On connaissait sa maladie, on a vu sa notoriété décroître au début des années 80 après avoir été l'une des plus grandes vedettes populaires féminines des années 70, et pourtant sa mort suscite une réelle émotion. Serait-ce parce qu'Annie Girardot a su interpréter des personnages souvent proches de nous, souvent nobles?

Annie Girardot
Annie Girardot © © RF/VJ / Vincent Josse

Annie Girardot
Annie Girardot © © RF/VJ / Vincent Josse
Une Françoise Gailland se battant contre la maladie comme médecin et luttant elle-même contre un cancer ("Docteur Françoise Gailland", de Jean-Louis Bertucelli), une professeur punie d'avoir aimé un élève au point de se suicider ("Mourir d'aimer", d'André Cayatte), une épouse qui refuse, façon "Potiche", de se laisser enfermer dans le rôle d'une femme au foyer, face à un de Funès entrepreneur machiste ("La Zizanie", de Claude Zidi).
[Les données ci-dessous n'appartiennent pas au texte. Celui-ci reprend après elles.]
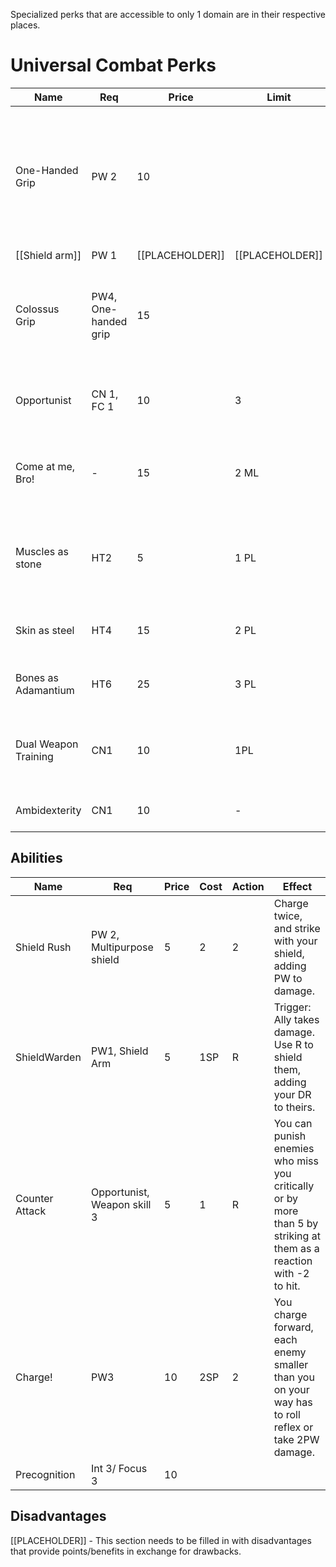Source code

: Specialized perks that are accessible to only 1 domain are in their respective places. 
# Universal Combat Perks

| **Name**             | **Req**              | **Price**       | **Limit**       | **Effect**                                                                                                                                                               |
| -------------------- | -------------------- | --------------- | --------------- | ------------------------------------------------------------------------------------------------------------------------------------------------------------------------ |
| One-Handed Grip      | PW 2                 | 10              |                 | Select a non-large two-handed weapon - you can use it with one-handed skill in one hand. Damage Multiplier is calculated as 1h. Remove "Defensive" trait when using 1-h. |
| [[Shield arm]]       | PW 1                 | [[PLACEHOLDER]] | [[PLACEHOLDER]] | [[PLACEHOLDER]]                                                                                                                                                          |
| Colossus Grip        | PW4, One-handed grip | 15              |                 | Remove limitations from One-Handed Grip. Damage Multiplier is calculated for two two-handed weapons.                                                                     |
| Opportunist          | CN 1, FC 1           | 10              | 3               | You gain "reactive strike" (see Pf2e reactive strike, remove casting part)                                                                                               |
| Come at me, Bro!     | -                    | 15              | 2 ML            | Living creatures instinctively know you are the most dangerous in the group, targeting you first.                                                                        |
| Muscles as stone     | HT2                  | 5               | 1 PL            | Cannot remove. Increase your DR by 1. This Extra DR cannot be bypassed and is not calculated for armour bypassing.                                                       |
| Skin as steel        | HT4                  | 15              | 2 PL            | As above, but DR is 3.(Upgrade over muscle of stone)                                                                                                                     |
| Bones as Adamantium  | HT6                  | 25              | 3 PL            | As above, but DR is 5.(upgrade over Bones As Adamantium)                                                                                                                 |
| Dual Weapon Training | CN1                  | 10              | 1PL             | When dual-wielding second weapon attack doesn't cost SP. Traits from both weapons stack.                                                                                 |
| Ambidexterity        | CN1                  | 10              | -               | Your off-hand doesn't suffer from penalties.                                                                                                                             |

## Abilities

| **Name**       | **Req**                     | **Price** | **Cost** | **Action** | **Effect**                                                                                                         |
| -------------- | --------------------------- | --------- | -------- | ---------- | ------------------------------------------------------------------------------------------------------------------ |
| Shield Rush    | PW 2, Multipurpose shield   | 5         | 2        | 2          | Charge twice, and strike with your shield, adding PW to damage.                                                    |
| ShieldWarden   | PW1, Shield Arm             | 5         | 1SP      | R          | Trigger: Ally takes damage. Use R to shield them, adding your DR to theirs.                                        |
| Counter Attack | Opportunist, Weapon skill 3 | 5         | 1        | R          | You can punish enemies who miss you critically or by more than 5 by striking at them as a reaction with -2 to hit. |
| Charge!        | PW3                         | 10        | 2SP      | 2          | You charge forward, each enemy smaller than you on your way has to roll reflex or take 2PW damage.                 |
| Precognition   | Int 3/ Focus 3              | 10        |          |            |                                                                                                                    |

## Disadvantages

[[PLACEHOLDER]] - This section needs to be filled in with disadvantages that provide points/benefits in exchange for drawbacks.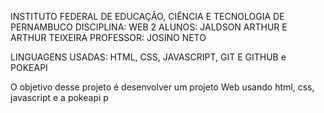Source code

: INSTITUTO FEDERAL DE EDUCAÇÃO, CIÊNCIA E TECNOLOGIA DE PERNAMBUCO
DISCIPLINA: WEB 2
ALUNOS: JALDSON ARTHUR E ARTHUR TEIXEIRA
PROFESSOR: JOSINO NETO

LINGUAGENS USADAS: HTML, CSS, JAVASCRIPT, GIT E GITHUB e POKEAPI

O objetivo desse projeto é desenvolver um projeto Web usando html, css, javascript e a pokeapi p
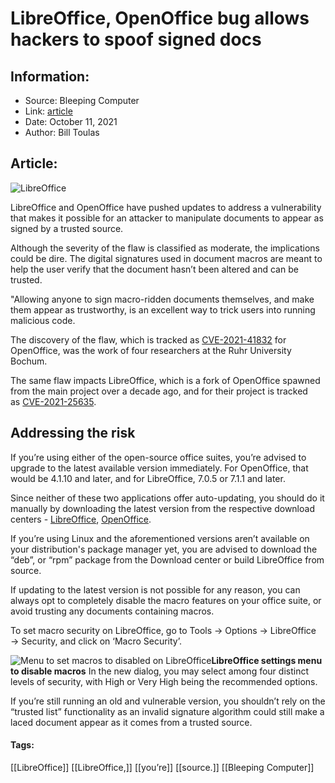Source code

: # LibreOffice, OpenOffice bug allows hackers to spoof signed docs
### 

## Information:
+ Source: Bleeping Computer
+ Link: [article](https://www.bleepingcomputer.com/news/security/libreoffice-openoffice-bug-allows-hackers-to-spoof-signed-docs/)
+ Date: October 11, 2021
+ Author: Bill Toulas


## Article:
![LibreOffice](https://www.bleepstatic.com/content/hl-images/2021/10/11/libreoffice-header.jpg?rand=909910483)


LibreOffice and OpenOffice have pushed updates to address a vulnerability that makes it possible for an attacker to manipulate documents to appear as signed by a trusted source. 


Although the severity of the flaw is classified as moderate, the implications could be dire. The digital signatures used in document macros are meant to help the user verify that the document hasn’t been altered and can be trusted. 


"Allowing anyone to sign macro-ridden documents themselves, and make them appear as trustworthy, is an excellent way to trick users into running malicious code.


The discovery of the flaw, which is tracked as [CVE-2021-41832](https://lists.apache.org/thread.html/rd3214a568b43dd335b5d558f521377f4bff750684dea18eb041fc1bb%40%3Cusers.openoffice.apache.org%3E) for OpenOffice, was the work of four researchers at the Ruhr University Bochum. 


The same flaw impacts LibreOffice, which is a fork of OpenOffice spawned from the main project over a decade ago, and for their project is tracked as [CVE-2021-25635](https://www.libreoffice.org/about-us/security/advisories/cve-2021-25635/). 


Addressing the risk
-------------------


If you’re using either of the open-source office suites, you’re advised to upgrade to the latest available version immediately. For OpenOffice, that would be 4.1.10 and later, and for LibreOffice, 7.0.5 or 7.1.1 and later. 


Since neither of these two applications offer auto-updating, you should do it manually by downloading the latest version from the respective download centers - [LibreOffice](https://www.libreoffice.org/download/download/), [OpenOffice](https://www.openoffice.org/download/index.html). 


If you’re using Linux and the aforementioned versions aren’t available on your distribution's package manager yet, you are advised to download the “deb”, or “rpm” package from the Download center or build LibreOffice from source. 


If updating to the latest version is not possible for any reason, you can always opt to completely disable the macro features on your office suite, or avoid trusting any documents containing macros. 


To set macro security on LibreOffice, go to Tools → Options → LibreOffice → Security, and click on ‘Macro Security’. 



![Menu to set macros to disabled on LibreOffice](https://www.bleepstatic.com/images/news/u/1220909/Code%20and%20Details/macro%20settings.jpg)**LibreOffice settings menu to disable macros**
In the new dialog, you may select among four distinct levels of security, with High or Very High being the recommended options. 


If you’re still running an old and vulnerable version, you shouldn’t rely on the “trusted list” functionality as an invalid signature algorithm could still make a laced document appear as it comes from a trusted source.  




#### Tags:
[[LibreOffice]] [[LibreOffice,]] [[you’re]] [[source.]] [[Bleeping Computer]]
Brillante actrice, elle s'est pourtant vite enfermée dans un jeu systématique, un peu trop souvent hystérique à l'écran, laissant couler ses larmes à chaque scène tragique (comme le fera plus tard Juliette Binoche). La répétition n'a cependant pas empêché Girardot de toucher un public très large, élevant l'actrice, née au cabaret puis sur les planches de la Comédie Française, au rang de star et de madame tout le monde (elle affirmait que dans la rue, les gens l'appelaient "Annie"), un statut rare. Sans doute a-t-elle eu l'instinct d'aller vers des rôles en phase avec le désir d'émancipation de son époque, les années 70, le désir d'aller vers plus de liberté, de vivre des combats au cinéma quand d'autres les vivaient tout court. Affaiblie par la drogue dans les années 80 (elle en parlait courageusement), par l'alcool et la maladie d'Alzheimer, on aurait aimé que les producteurs et directeurs de théâtre ne cherchent pas à distribuer l'actrice à tout prix. Le spectacle de sa dégradation était tragique, comme celui de sa collaboration avec Jean-Pierre Coffe, auteur de "Descente au plaisir", une pièce de 1997 dans laquelle Girardot incarnait une bouteille de vin qui racontait sa vie. Le duo ne s'était pas entendu. Et quand la comédienne perdait son texte, en scène, elle se mettait à insulter l'auteur. On oubliera ces quinze dernières années si tristes où le métier l'a tantôt exhibée, tantôt délaissée, ce métier qui pourtant ne va pas tarder à se répandre en hommages. Resteront et s'imposeront évidemment ces formidables rôles féminins des années 60-70, de Nadia, tragique amoureuse sacrifiée dans "Rocco et ses frères" de Visconti à "la Vieille fille", de Jean-Pierre Blanc, aux côtés de Noiret, ces rôles portés haut par ce visage humain. Est-ce Frédéric Mitterrand ou l'un de ses conseillers qui rédige l'hommage officiel à Annie Girardot? Peu importe, les mots sont justes : "Elle a brûlé les planches comme elle a brûlé la vie : avec l’humanité et la profondeur dramatique qui plaisaient tant au public".